If you are using a tool like Oracle Intelligent Advisor, or Neota Logic, for example, you can follow these steps:
- Describe the domain.
For example, you might explain to the tool that a game has two players and a winner, players throw a sign, the signs are Rock, Paper, and Scissors. - Encode the rules.
For example, you might explain to the tool that Rock beats Scissors, Scissors beats Paper, and Paper beats Rock. And you might explain that the winner of the game is the person whose sign beats the other person’s sign. - Ask a question.
For example you might ask about the winners of any games.
With those three pieces of information, and without you needing to do any interface design work, tools like OIA and Neota can generate a web-based interface that will ask the user for the required facts until it has the data it needs to answer your question.
For example, the interface may have a screen that asks “are there any games?” If there are, it will ask what the throws were of the two players in those games. And then, on the last screen, it will give the answer to the question of who won.

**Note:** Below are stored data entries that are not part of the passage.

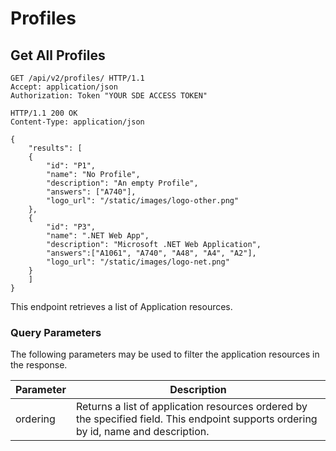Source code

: # Profiles

## Get All Profiles


```http
GET /api/v2/profiles/ HTTP/1.1
Accept: application/json
Authorization: Token "YOUR SDE ACCESS TOKEN"
```

```http
HTTP/1.1 200 OK
Content-Type: application/json

{
    "results": [
    {
        "id": "P1",
        "name": "No Profile",
        "description": "An empty Profile",
        "answers": ["A740"],
        "logo_url": "/static/images/logo-other.png"
    },
    {
        "id": "P3",
        "name": ".NET Web App",
        "description": "Microsoft .NET Web Application",
        "answers":["A1061", "A740", "A48", "A4", "A2"],
        "logo_url": "/static/images/logo-net.png"
    }
    ]
}
```
This endpoint retrieves a list of Application resources.

### Query Parameters

The following parameters may be used to filter the application resources in the response.


Parameter | Description
----------|-------------
ordering |  Returns a list of application resources ordered by the specified field. This endpoint supports ordering by id, name and description.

The questions may come in a strange order, and the interface may be less than perfectly user-friendly, but this automatically-generated interface feature allows you to rapidly prototype and test applications that are based on encoded rules, making it easier to demonstrate the value you get from encoding the rules.
The Two Problems
The two problems with the existing tools for this are that they are deeply integrated, and not open source.
Deep Integration
When I say that they are deeply integrated, what I mean is that you cannot use a non-OIA data structure or a non-OIA ruleset to generate an OIA interface. Similarly with Neota Logic. They come as a package deal. There is no ability to add Neota Logic interfaces to code that is written in a different rule language. That forces you into a specific tool in order to get those benefits.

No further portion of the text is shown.